Литературный редактор Нина Бриль не выдерживает:
– Клавдия Ивановна, вы пели блестяще, великолепно, как Эдит Пиаф, если не лучше!
– Нина, зачем эти сравнения! – останавливаю я ее.
– Глеб Анатольевич, не надо, – просит Шульженко. – Хорошие слова – это единственное, что никогда нам не надоест…
Она всегда приходит на студию в отличной форме. Прошло только два часа смены, а уже записаны три песни. Осталась одна.
И тут разразился скандал.
– Боря, – обращается Клавдия Ивановна к дирижеру, – «Руки» не песенка для танцев, у меня это – романс. Уберите ритм: он мне мешает.
– А я играю так, как написано в нотах, на две четвертых, фокстрот, – объясняет Карамышев.
– Фокстротом «Руки» были двадцать лет назад. Песни меняются, как и люди. Это что, непонятно?! – Шульженко повышает голос, заводясь.
– Я не буду на ходу править партитуру! Как она сделана, так и прозвучит. Подчиняться капризам я не привык! – взрывается вдруг Карамышев. – А не нравится – дирижируйте сами!
Он бросает палочку и направляется к выходу.
– Калужский гастролер! – кричит ему вслед Шульженко. Потом просит чаю и, сделав несколько глотков, преображается. Ласково и подробно объясняет музыкантам, что она хочет, и по команде первой скрипки они начинают играть, следуя за певицей. После одной репетиции запись получилась отменной!
Вы, наверное, и не слыхали, что в двадцатые годы был такой оркестр без дирижера. Его всюду ругали, – сказала мне, улыбаясь, Клавдия Ивановна, – а я теперь знаю: он имел право на жизнь.

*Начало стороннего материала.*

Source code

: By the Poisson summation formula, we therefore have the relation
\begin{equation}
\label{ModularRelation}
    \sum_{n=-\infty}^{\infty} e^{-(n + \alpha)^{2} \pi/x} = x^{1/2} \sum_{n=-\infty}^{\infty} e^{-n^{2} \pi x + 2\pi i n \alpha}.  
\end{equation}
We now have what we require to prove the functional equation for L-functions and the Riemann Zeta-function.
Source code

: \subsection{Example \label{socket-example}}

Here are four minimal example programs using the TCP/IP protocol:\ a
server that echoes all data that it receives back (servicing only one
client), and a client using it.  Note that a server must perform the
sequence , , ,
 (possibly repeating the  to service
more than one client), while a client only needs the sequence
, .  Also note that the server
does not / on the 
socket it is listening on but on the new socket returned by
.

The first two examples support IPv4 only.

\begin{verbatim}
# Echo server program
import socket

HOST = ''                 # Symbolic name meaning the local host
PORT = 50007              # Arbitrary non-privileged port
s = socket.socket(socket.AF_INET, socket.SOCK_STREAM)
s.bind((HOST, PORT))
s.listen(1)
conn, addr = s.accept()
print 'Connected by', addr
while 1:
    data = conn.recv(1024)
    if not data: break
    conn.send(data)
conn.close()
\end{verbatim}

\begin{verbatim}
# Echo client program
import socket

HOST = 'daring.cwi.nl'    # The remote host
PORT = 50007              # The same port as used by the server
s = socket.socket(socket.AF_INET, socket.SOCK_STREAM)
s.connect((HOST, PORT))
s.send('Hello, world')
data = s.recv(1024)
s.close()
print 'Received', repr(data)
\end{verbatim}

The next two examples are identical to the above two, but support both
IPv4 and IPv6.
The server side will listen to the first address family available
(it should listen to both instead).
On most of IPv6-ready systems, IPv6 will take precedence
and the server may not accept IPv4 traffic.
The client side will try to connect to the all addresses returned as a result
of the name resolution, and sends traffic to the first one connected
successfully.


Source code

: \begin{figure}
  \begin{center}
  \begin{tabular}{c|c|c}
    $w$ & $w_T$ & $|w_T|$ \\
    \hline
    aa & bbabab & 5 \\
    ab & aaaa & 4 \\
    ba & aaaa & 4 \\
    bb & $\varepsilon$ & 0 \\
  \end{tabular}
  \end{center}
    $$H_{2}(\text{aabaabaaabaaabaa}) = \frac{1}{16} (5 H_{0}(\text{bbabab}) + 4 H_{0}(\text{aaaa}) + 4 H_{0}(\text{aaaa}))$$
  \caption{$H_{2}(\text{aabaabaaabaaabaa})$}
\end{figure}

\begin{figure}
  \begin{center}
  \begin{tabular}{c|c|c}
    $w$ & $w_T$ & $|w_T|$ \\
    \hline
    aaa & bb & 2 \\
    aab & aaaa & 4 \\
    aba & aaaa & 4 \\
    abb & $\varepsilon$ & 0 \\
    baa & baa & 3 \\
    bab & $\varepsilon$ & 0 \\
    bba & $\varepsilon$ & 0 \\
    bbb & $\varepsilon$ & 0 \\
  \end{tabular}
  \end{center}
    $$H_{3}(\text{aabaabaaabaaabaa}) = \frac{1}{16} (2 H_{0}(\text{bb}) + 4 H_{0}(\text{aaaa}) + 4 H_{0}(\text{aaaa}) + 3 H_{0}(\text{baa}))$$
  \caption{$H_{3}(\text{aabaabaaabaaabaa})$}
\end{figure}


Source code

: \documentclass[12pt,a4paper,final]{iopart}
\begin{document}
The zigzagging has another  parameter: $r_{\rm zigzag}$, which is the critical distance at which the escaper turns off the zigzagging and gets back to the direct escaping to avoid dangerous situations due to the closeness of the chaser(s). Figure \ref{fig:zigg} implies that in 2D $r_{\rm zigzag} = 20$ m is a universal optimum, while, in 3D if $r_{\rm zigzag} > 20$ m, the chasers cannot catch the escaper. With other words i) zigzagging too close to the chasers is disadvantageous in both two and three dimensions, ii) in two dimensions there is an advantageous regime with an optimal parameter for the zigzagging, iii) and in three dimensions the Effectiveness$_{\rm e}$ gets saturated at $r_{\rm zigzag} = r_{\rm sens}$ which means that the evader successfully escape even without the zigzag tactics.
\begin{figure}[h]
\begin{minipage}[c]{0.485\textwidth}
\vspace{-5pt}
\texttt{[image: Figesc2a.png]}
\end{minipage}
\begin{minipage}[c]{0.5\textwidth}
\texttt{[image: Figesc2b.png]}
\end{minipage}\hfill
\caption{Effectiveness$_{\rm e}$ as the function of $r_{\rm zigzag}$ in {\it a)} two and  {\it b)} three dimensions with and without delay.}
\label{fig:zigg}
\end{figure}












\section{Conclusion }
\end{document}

Шульженко не укладывалась в стандарты. По крайней мере в те, что возникали от общения с эстрадными певцами.
Однажды, зайдя к ней, я увидел на ее ночном столике томик Альфреда Мюссе на французском.
– Слог у него музыкальный, – сказала она. – В переводах он, увы, теряется. В гимназии Дашковской наша классная дама говорила с нами только по-французски, и я наслаждалась музыкой ее речи. С утра до вечера она сидела за своей миниатюрной кафедрой на всех занятиях, мы привыкли к ее бдительному оку, ее замечаниям и болтали по-французски не только на ее уроках, но и на переменках, по дороге домой. Если хотите, это был наш сленг. Им пользовались все гимназистки. Чудный сленг, думаю, всем пригодившийся. Не в пример тому полуязыку, на котором изъясняется современная молодежь. Он для меня просто мусор.